Stored data:

....................

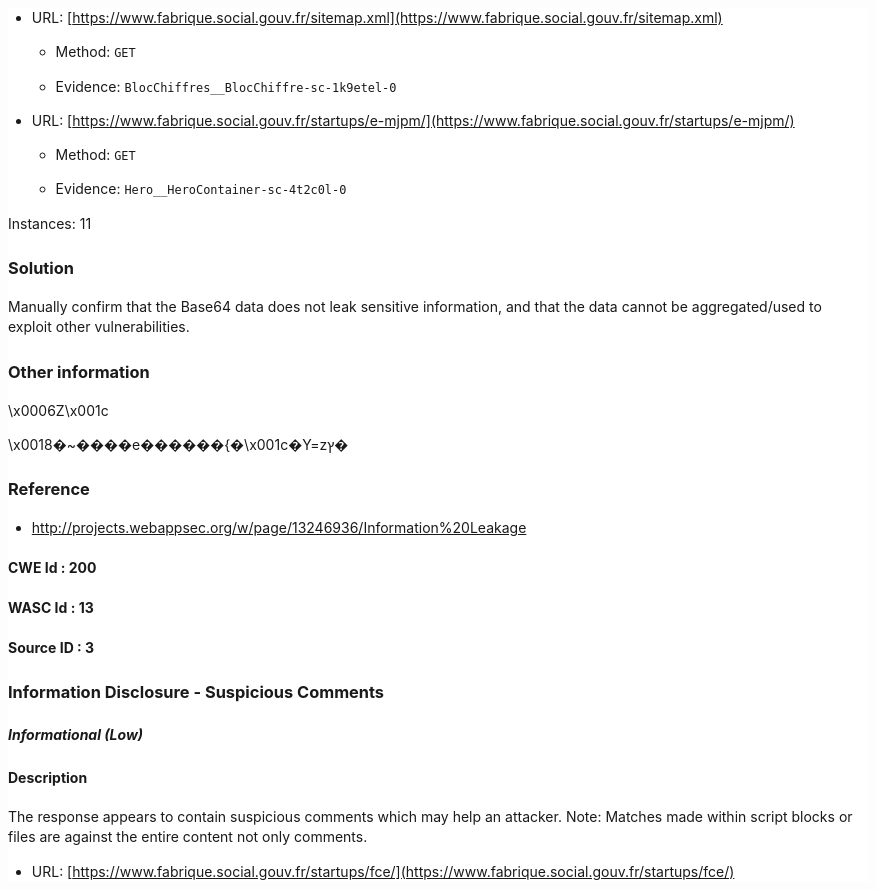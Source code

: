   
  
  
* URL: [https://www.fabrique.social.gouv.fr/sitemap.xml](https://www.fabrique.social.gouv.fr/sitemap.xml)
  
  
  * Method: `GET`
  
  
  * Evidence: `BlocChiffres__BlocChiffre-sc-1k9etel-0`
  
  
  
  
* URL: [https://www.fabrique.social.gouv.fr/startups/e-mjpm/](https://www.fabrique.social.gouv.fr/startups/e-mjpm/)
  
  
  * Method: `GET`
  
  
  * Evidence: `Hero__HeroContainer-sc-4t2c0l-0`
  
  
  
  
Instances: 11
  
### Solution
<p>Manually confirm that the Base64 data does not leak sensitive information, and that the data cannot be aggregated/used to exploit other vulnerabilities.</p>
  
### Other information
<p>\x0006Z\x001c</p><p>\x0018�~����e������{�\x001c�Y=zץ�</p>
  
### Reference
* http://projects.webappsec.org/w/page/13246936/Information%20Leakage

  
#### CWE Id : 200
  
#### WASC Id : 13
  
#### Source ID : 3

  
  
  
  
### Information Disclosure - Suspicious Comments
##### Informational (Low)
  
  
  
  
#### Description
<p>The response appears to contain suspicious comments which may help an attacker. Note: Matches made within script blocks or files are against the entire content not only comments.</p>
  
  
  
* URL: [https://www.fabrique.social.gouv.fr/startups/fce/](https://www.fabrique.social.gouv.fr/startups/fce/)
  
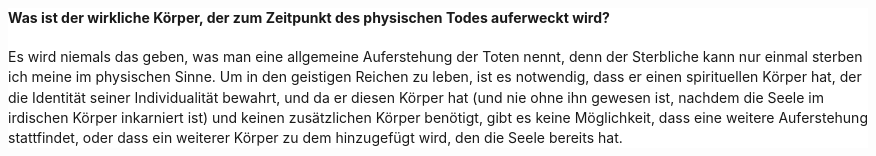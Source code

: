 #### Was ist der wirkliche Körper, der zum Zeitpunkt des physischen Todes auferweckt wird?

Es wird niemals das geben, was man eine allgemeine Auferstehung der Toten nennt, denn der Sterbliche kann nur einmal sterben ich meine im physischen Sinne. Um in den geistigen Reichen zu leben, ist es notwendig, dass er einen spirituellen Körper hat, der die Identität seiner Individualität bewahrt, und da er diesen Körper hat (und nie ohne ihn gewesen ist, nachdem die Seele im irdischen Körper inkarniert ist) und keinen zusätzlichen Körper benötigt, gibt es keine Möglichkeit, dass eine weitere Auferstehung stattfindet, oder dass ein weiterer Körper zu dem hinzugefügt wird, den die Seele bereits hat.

....................

### [PROMPT]
Before answering, find the line with "#### Source ID : 3" in the records above; then reproduce exactly each line from the first through that line, leaving out pictures.

### [FINISHED TASK]
Source code

:   
  
  
* URL: [https://www.fabrique.social.gouv.fr/sitemap.xml](https://www.fabrique.social.gouv.fr/sitemap.xml)
  
  
  * Method: `GET`
  
  
  * Evidence: `BlocChiffres__BlocChiffre-sc-1k9etel-0`
  
  
  
  
* URL: [https://www.fabrique.social.gouv.fr/startups/e-mjpm/](https://www.fabrique.social.gouv.fr/startups/e-mjpm/)
  
  
  * Method: `GET`
  
  
  * Evidence: `Hero__HeroContainer-sc-4t2c0l-0`
  
  
  
  
Instances: 11
  
### Solution
<p>Manually confirm that the Base64 data does not leak sensitive information, and that the data cannot be aggregated/used to exploit other vulnerabilities.</p>
  
### Other information
<p>\x0006Z\x001c</p><p>\x0018�~����e������{�\x001c�Y=zץ�</p>
  
### Reference
* http://projects.webappsec.org/w/page/13246936/Information%20Leakage

  
#### CWE Id : 200
  
#### WASC Id : 13
  
#### Source ID : 3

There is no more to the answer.